> _Entries taken from a collection_:
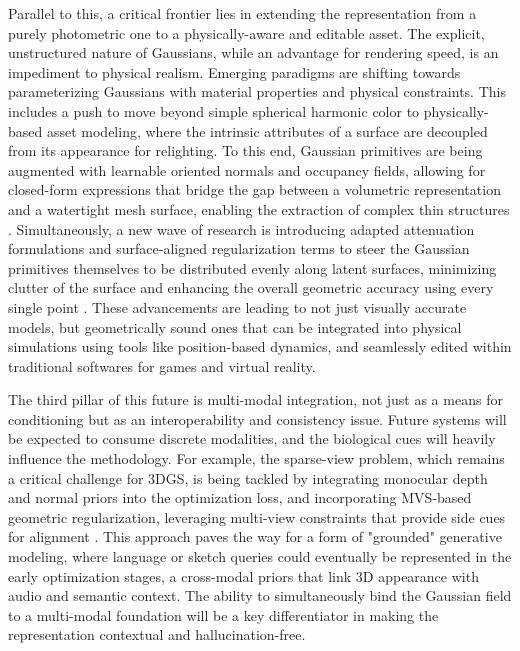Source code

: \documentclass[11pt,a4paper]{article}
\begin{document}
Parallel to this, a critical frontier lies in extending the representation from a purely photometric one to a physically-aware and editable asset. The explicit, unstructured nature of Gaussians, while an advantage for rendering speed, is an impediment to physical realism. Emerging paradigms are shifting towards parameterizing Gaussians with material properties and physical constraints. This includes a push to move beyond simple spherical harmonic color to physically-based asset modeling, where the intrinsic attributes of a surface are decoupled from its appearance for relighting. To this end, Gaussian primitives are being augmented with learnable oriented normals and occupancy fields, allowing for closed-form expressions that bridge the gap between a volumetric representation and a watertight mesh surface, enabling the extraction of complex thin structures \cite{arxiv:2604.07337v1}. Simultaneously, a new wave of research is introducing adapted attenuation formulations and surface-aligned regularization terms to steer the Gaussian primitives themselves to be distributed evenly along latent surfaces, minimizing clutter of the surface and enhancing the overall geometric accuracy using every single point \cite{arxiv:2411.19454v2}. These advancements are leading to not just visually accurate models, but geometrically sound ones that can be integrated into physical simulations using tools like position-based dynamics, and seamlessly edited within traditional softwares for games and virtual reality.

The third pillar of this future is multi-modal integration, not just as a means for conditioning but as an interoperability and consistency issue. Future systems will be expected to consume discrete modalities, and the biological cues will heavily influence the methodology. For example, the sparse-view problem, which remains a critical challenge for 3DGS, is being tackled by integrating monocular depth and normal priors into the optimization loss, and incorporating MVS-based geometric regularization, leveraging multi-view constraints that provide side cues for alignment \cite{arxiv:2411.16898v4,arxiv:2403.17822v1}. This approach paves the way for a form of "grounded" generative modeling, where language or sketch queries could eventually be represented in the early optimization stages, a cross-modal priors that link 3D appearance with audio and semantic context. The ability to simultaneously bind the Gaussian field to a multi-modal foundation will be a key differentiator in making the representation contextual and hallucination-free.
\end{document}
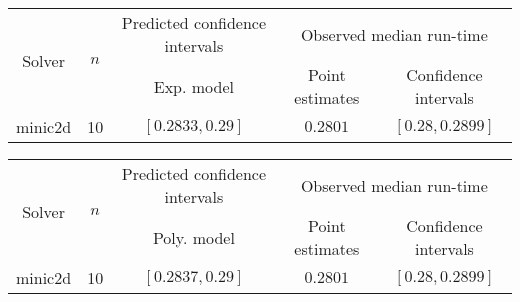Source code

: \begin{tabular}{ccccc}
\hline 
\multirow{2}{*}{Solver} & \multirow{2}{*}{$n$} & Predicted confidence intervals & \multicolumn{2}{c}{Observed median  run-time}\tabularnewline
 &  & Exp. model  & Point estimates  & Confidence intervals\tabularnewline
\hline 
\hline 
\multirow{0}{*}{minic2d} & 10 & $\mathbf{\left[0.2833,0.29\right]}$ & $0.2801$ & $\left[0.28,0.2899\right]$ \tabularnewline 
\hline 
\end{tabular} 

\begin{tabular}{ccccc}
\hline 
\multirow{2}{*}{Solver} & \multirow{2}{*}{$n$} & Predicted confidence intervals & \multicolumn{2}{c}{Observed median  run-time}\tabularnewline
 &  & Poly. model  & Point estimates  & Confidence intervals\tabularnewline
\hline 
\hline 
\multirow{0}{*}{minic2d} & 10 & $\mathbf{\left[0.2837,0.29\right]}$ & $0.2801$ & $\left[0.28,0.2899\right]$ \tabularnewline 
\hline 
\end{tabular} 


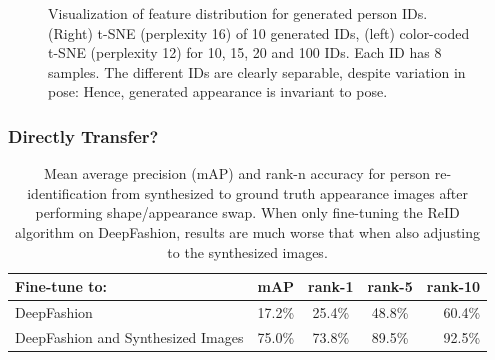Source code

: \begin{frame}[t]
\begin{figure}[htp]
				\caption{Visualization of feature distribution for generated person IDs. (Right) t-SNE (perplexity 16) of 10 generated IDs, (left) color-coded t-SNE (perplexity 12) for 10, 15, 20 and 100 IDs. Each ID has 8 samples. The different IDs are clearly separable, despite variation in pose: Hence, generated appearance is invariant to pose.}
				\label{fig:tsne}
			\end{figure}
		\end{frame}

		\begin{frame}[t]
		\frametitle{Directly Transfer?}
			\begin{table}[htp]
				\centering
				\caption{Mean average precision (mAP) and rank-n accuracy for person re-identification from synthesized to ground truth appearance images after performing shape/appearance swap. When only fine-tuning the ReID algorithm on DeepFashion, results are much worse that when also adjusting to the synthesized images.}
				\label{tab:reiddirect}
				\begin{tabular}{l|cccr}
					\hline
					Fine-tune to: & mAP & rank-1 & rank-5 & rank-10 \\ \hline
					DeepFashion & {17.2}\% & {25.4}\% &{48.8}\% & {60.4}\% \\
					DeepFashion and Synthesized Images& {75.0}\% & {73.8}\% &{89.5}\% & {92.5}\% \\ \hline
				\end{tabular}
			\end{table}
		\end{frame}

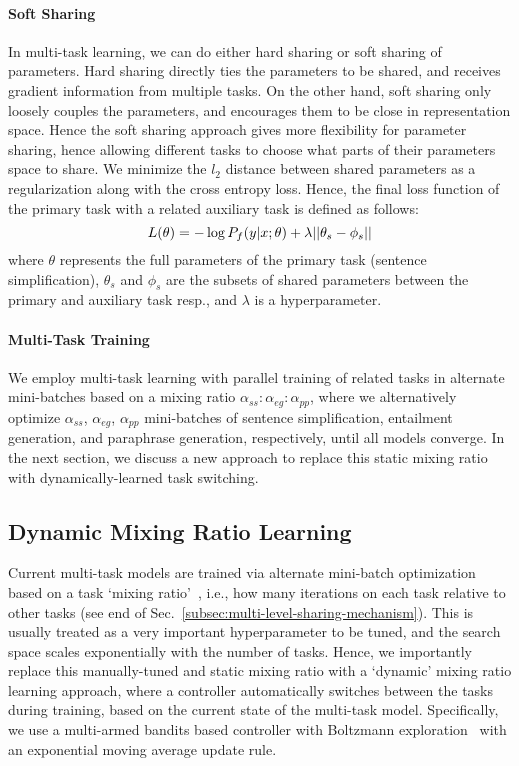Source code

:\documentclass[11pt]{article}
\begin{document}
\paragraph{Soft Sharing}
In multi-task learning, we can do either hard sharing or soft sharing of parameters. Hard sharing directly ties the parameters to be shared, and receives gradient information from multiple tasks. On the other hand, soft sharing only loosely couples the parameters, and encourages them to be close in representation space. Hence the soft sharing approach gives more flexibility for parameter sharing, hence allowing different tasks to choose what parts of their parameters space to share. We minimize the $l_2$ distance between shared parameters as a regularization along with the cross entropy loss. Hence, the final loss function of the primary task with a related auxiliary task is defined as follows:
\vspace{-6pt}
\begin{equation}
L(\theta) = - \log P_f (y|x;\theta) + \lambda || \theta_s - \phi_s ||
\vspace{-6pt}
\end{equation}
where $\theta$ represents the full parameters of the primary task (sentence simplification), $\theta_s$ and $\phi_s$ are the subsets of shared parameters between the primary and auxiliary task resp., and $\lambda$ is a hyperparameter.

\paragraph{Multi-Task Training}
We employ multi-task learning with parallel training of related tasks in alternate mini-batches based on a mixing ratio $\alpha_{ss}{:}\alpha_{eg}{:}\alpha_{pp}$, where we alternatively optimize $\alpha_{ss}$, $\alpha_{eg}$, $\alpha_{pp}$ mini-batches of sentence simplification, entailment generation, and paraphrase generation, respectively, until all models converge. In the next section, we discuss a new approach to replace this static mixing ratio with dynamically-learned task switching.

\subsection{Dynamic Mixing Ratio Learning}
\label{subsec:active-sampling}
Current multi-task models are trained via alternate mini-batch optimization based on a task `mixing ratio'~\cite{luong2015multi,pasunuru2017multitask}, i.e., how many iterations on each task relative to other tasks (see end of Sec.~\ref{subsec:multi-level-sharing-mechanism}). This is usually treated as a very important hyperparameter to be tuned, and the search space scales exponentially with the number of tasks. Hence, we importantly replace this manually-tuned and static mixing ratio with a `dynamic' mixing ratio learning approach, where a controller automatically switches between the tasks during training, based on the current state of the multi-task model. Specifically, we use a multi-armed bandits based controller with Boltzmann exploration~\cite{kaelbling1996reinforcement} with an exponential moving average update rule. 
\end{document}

> _TASK GOAL_:
Which lines of the records hold the string "paragraph"? Copy each one.

> _ANSWER BOX_:
\paragraph{Soft Sharing}
\paragraph{Multi-Task Training}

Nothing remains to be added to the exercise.